(Source data)

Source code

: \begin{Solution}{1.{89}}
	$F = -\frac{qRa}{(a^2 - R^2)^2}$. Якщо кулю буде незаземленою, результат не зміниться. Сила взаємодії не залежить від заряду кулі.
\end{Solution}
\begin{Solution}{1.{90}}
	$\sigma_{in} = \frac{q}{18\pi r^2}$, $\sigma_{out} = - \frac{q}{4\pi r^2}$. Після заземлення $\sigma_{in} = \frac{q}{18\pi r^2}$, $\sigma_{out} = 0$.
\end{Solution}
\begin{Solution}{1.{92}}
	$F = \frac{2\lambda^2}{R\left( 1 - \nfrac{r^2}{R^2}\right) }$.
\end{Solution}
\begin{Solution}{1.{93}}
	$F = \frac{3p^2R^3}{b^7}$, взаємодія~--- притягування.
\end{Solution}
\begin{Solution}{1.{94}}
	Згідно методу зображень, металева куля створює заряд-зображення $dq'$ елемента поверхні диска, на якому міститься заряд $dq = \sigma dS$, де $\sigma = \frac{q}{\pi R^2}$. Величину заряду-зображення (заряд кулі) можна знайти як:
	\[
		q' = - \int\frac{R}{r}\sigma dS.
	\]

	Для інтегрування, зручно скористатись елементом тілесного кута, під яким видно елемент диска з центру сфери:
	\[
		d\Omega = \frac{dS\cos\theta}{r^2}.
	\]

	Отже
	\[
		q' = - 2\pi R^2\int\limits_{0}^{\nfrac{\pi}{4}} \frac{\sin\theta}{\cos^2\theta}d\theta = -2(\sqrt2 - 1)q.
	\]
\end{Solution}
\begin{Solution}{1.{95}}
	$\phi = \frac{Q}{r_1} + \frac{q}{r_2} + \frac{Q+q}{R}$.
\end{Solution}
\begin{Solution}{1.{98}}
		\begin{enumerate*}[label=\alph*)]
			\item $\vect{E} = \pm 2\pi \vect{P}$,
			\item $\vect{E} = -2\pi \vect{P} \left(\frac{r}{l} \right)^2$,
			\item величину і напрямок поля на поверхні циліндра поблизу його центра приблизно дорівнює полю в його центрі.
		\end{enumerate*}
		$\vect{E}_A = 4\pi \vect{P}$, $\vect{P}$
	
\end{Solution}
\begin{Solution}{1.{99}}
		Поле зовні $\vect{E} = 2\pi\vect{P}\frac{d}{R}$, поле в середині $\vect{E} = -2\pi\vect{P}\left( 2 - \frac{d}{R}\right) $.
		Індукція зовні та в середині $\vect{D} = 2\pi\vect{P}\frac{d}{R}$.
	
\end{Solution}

• _EXERCISE GOAL_: Every entry should be duplicated exactly as written.

• _ANSWER BOX_:
Source code

: \begin{Solution}{1.{89}}
	$F = -\frac{qRa}{(a^2 - R^2)^2}$. Якщо кулю буде незаземленою, результат не зміниться. Сила взаємодії не залежить від заряду кулі.
\end{Solution}
\begin{Solution}{1.{90}}
	$\sigma_{in} = \frac{q}{18\pi r^2}$, $\sigma_{out} = - \frac{q}{4\pi r^2}$. Після заземлення $\sigma_{in} = \frac{q}{18\pi r^2}$, $\sigma_{out} = 0$.
\end{Solution}
\begin{Solution}{1.{92}}
	$F = \frac{2\lambda^2}{R\left( 1 - \nfrac{r^2}{R^2}\right) }$.
\end{Solution}
\begin{Solution}{1.{93}}
	$F = \frac{3p^2R^3}{b^7}$, взаємодія~--- притягування.
\end{Solution}
\begin{Solution}{1.{94}}
	Згідно методу зображень, металева куля створює заряд-зображення $dq'$ елемента поверхні диска, на якому міститься заряд $dq = \sigma dS$, де $\sigma = \frac{q}{\pi R^2}$. Величину заряду-зображення (заряд кулі) можна знайти як:
	\[
		q' = - \int\frac{R}{r}\sigma dS.
	\]

	Для інтегрування, зручно скористатись елементом тілесного кута, під яким видно елемент диска з центру сфери:
	\[
		d\Omega = \frac{dS\cos\theta}{r^2}.
	\]

	Отже
	\[
		q' = - 2\pi R^2\int\limits_{0}^{\nfrac{\pi}{4}} \frac{\sin\theta}{\cos^2\theta}d\theta = -2(\sqrt2 - 1)q.
	\]
\end{Solution}
\begin{Solution}{1.{95}}
	$\phi = \frac{Q}{r_1} + \frac{q}{r_2} + \frac{Q+q}{R}$.
\end{Solution}
\begin{Solution}{1.{98}}
		\begin{enumerate*}[label=\alph*)]
			\item $\vect{E} = \pm 2\pi \vect{P}$,
			\item $\vect{E} = -2\pi \vect{P} \left(\frac{r}{l} \right)^2$,
			\item величину і напрямок поля на поверхні циліндра поблизу його центра приблизно дорівнює полю в його центрі.
		\end{enumerate*}
		$\vect{E}_A = 4\pi \vect{P}$, $\vect{P}$
	
\end{Solution}
\begin{Solution}{1.{99}}
		Поле зовні $\vect{E} = 2\pi\vect{P}\frac{d}{R}$, поле в середині $\vect{E} = -2\pi\vect{P}\left( 2 - \frac{d}{R}\right) $.
		Індукція зовні та в середині $\vect{D} = 2\pi\vect{P}\frac{d}{R}$.
	
\end{Solution}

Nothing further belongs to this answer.